The kid smirked at Greer. “Told you.”

“Oh, I don’t know,” Greer said slowly, thoughtfully, as she studied Miles like she’d just returned from a little stroll through his head where she’d seen every thought he’d ever had. Felt every one of his emotions. “My guess is that Assistant Chief Jennings knows more about it than we realize.”

Something in her expression had him hesitating.

His mother used to warn him about asking questions he wasn’t ready to hear the answers to.

But his curiosity and pride wouldn’t let him let it go.

“More about what?”

Her eyes softened, her mouth twisting in a sympathetic smile. “Loneliness.”

Miles felt like he’d just been punched in the gut.

Damn if that hadn’t been a direct hit.

“It’s the sweet-acting ones you have to watch out for,” Walsh said, as if imparting some hard-won, smartass wisdom.

The kid was right.

Miles hadn’t thought Greer was a threat, yet she’d laid him out with one simple word. One simple, undeniable fact about himself.

He was lonely.

And it was clear enough for this nineteen-year-old with her bubbly chatter, dimpled smile, and neck tattoo to see.

“I don’t act sweet,” Greer told Walsh, “I am sweet. I can be both a delight and a speaker of hard truths. It’s part of my charm. I’m also incredibly good at reading people.”

“And modest,” Walsh muttered flatly as he poured spiced rum into glasses.

“Speaker of truths, remember? False modesty is the worst. Besides, it’s not vain to know your strengths or your own worth. I know mine. Just as I know my weaknesses and my fears.” Picking up the tray, she gave Walsh, then Miles, a glance that was somehow pitying and condescending at the same time. “You both might want to work on learning yours. Remember, if you want love, any kind of love, you have to learn to love yourself first. Flaws, mistakes, fears and all.”

Miles and Walsh both stared at her as she walked away—Walsh with a flinty gaze and tight jaw, Miles with his mouth hanging open.

Guess Verity wasn’t the only teenager in town who could leave him speechless.

“What the hell,” Miles asked Walsh, “was that?”

The kid gave an irritated shrug. “Fuck if I know.”

“That,” Hayden piped up, as if she’d not only been privy to their conversation, but a part of it all along and not pulling beers, mixing drinks, and taking orders the whole time, “was you getting schooled by a nineteen-year-old.”

He jerked his head in Walsh’s direction. “He got schooled, too.”

She waved that off with one hand. “Pfft. He’s a child.”

Walsh glared at her, then stomped off down the bar to take another order without a word or backward glance.

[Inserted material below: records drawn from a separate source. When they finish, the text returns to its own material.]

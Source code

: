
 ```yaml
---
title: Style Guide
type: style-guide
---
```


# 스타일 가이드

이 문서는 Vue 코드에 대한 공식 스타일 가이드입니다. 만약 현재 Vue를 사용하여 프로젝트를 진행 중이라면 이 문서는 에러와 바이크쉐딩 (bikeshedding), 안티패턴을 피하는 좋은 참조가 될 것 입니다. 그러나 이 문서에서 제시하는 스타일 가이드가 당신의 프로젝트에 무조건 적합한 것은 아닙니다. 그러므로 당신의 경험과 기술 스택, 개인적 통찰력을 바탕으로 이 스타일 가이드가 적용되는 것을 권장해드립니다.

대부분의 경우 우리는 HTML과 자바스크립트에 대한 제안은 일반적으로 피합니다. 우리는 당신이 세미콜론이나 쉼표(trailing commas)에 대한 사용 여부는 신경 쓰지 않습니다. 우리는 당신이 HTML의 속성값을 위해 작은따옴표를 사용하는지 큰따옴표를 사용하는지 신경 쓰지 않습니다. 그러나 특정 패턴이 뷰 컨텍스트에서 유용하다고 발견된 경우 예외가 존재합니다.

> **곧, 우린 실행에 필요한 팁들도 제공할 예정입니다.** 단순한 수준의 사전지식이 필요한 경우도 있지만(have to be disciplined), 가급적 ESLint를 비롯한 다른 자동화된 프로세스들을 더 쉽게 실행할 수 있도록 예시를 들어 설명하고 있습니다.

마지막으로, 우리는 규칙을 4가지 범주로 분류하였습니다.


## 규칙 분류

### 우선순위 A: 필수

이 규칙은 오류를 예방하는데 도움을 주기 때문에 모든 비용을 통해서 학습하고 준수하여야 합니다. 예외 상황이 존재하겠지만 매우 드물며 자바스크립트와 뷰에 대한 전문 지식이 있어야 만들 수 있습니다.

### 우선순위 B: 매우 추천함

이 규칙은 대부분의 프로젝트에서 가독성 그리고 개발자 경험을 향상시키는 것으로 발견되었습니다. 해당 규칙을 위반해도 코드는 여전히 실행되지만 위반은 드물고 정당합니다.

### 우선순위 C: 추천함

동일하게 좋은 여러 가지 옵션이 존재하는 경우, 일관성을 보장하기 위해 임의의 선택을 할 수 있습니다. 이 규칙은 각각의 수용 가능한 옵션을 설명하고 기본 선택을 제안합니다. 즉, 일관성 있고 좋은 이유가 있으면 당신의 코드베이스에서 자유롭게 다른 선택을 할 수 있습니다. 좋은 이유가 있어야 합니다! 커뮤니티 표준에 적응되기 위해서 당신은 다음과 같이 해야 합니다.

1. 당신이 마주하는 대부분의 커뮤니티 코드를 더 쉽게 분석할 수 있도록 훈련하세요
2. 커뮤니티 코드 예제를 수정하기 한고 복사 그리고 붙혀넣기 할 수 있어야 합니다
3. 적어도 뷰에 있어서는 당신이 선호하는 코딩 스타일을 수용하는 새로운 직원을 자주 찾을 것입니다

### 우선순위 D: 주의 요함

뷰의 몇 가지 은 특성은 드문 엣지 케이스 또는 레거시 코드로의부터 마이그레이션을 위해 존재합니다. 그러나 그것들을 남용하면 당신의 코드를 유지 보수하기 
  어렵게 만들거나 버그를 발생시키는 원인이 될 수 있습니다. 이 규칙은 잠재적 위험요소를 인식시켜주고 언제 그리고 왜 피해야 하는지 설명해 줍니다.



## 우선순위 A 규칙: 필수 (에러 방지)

Miles glanced back at Tabitha, still unable to see her fully, but taking in the parts he could see. Her high-heeled, wedge sandals on the rung of her stool and the dark denim of her jeans, the frayed hem ending an inch above her ankle. The curve of her hip when she straightened. The flash of the rings on her fingers when she reached for her drink. Her fucking elbow as she lifted a hand to flip her hair off her shoulder.

“Why don’t you ask what you really want to know?” Hayden asked him.

Still taking in those pieces of Tabitha, as if they were all he was ever going to get, all he deserved at this point, he shook his head. “I can’t.”

He had too many questions. Wanted to know too many things that were none of his business. Answers he had no right to.